As the redesign reached maturity, the Mobile organization began using the Horizon Framework to guide long-term strategy and identify opportunities to deepen engagement. One Horizon 2 initiative focused on designing and building a new launch experience, known as Mobile Home. The goal was to give end users the ability to personalize their starting point in the app, helping them get work done faster.

For example, one user might prefer to open the app and see their events and tasks for the day. Another might want a list of active opportunities. A third might want to pin a key report.

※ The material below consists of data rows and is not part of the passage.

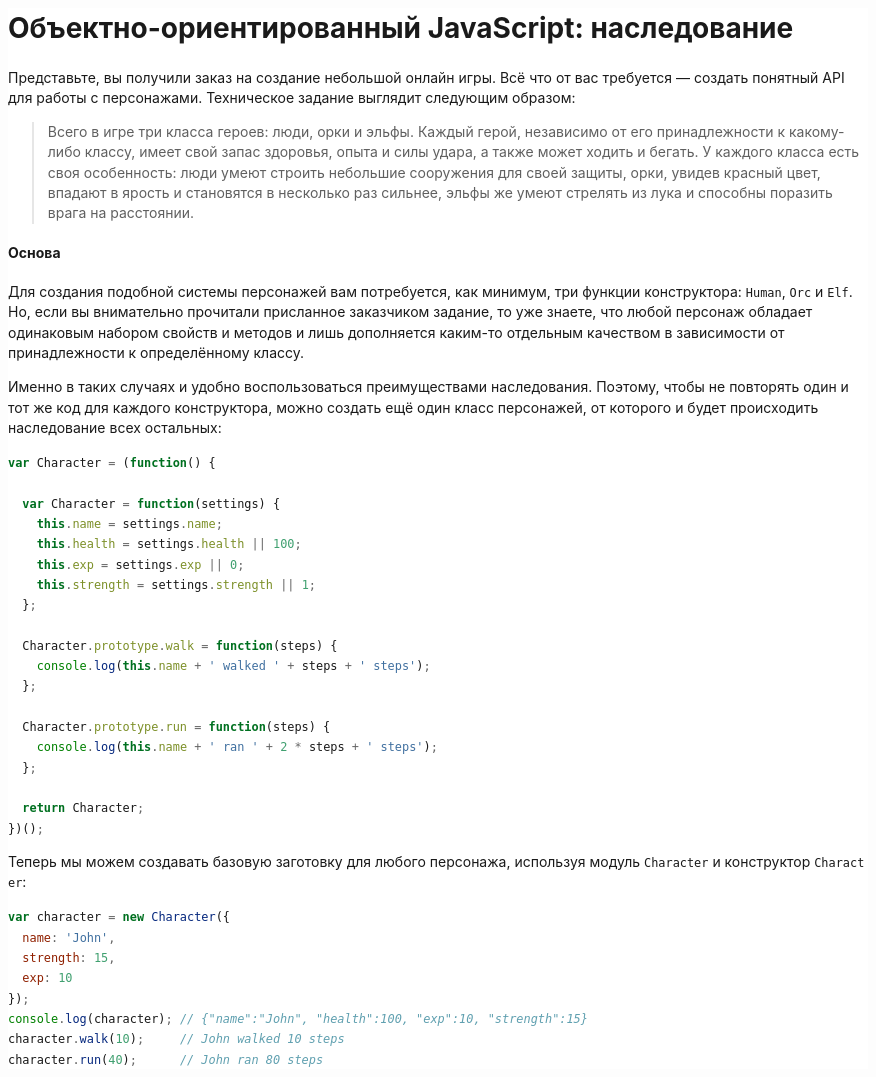 # Объектно-ориентированный JavaScript: наследование

Представьте, вы получили заказ на создание небольшой онлайн игры. Всё что от вас требуется — создать понятный API для работы с персонажами. Техническое задание выглядит следующим образом:

> Всего в игре три класса героев: люди, орки и эльфы. Каждый герой, независимо от его принадлежности к какому-либо классу, имеет свой запас здоровья, опыта и силы удара, а также может ходить и бегать. У каждого класса есть своя особенность: люди умеют строить небольшие сооружения для своей защиты, орки, увидев красный цвет, впадают в ярость и становятся в несколько раз сильнее, эльфы же умеют стрелять из лука и способны поразить врага на расстоянии.

#### Основа
Для создания подобной системы персонажей вам потребуется, как минимум, три функции конструктора: `Human`, `Orc` и `Elf`. Но, если вы внимательно прочитали присланное заказчиком задание, то уже знаете, что любой персонаж обладает одинаковым набором свойств и методов и лишь дополняется каким-то отдельным качеством в зависимости от принадлежности к определённому классу. 

Именно в таких случаях и удобно воспользоваться преимуществами наследования. Поэтому, чтобы не повторять один и тот же код для каждого конструктора, можно создать ещё один класс персонажей, от которого и будет происходить наследование всех остальных:

```javascript
var Character = (function() {
  
  var Character = function(settings) {
    this.name = settings.name;
    this.health = settings.health || 100;
    this.exp = settings.exp || 0;
    this.strength = settings.strength || 1;
  };

  Character.prototype.walk = function(steps) {
    console.log(this.name + ' walked ' + steps + ' steps');
  };

  Character.prototype.run = function(steps) {
    console.log(this.name + ' ran ' + 2 * steps + ' steps');
  };

  return Character;
})();
```

Теперь мы можем создавать базовую заготовку для любого персонажа, используя модуль `Character` и конструктор `Character`:

```javascript
var character = new Character({
  name: 'John',
  strength: 15,
  exp: 10
});
console.log(character); // {"name":"John", "health":100, "exp":10, "strength":15}
character.walk(10);     // John walked 10 steps
character.run(40);      // John ran 80 steps
```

With Mobile Home, each user could tailor their landing page to surface the most relevant data, transforming Salesforce from a static experience into one that adapts to individual workflows.

Results and impact

The redesign of the Salesforce Mobile App drove measurable impact across both adoption and engagement:

  • 1 million daily active users (DAU) and 2.5 million monthly active users (MAU)
  • 100,000 customers and 2 million users successfully transitioned to the new app
  • Zero red cases reported after launch
  • App Store rating improved from 4.1 to 4.7 stars
  • 30% increase in engagement
  • Customers can now fully adapt the app to their unique business needs

These results reflected not only the success of the redesign, but also the strength of the underlying vision: to make Salesforce Mobile as powerful and flexible as the desktop experience.

Lessons in leadership and influence

Leading the redesign of the Salesforce Mobile App was one of the most complex and rewarding experiences of my career. It taught me how to influence at scale, navigate organizational complexity, and stay grounded in the user's perspective no matter how ambitious the challenge.

Key takeaways:

  • A small, focused team can create outsized impact within a large organization.
  • Using the "What's in it for me?" (WIIFM) approach helps align partners and stakeholders by connecting design decisions to their goals.
  • Involving users throughout the journey ensures the team is solving real problems that matter.
  • Finding the right person to help often matters more than trying to convince everyone.
  • Not every feature needs to launch in version one. Iteration builds trust and momentum.

This project reaffirmed that leadership in design is about clarity, empathy, and persistence. When teams share a vision and rally around users, even the most complex products can be transformed into experiences that feel simple, human, and empowering.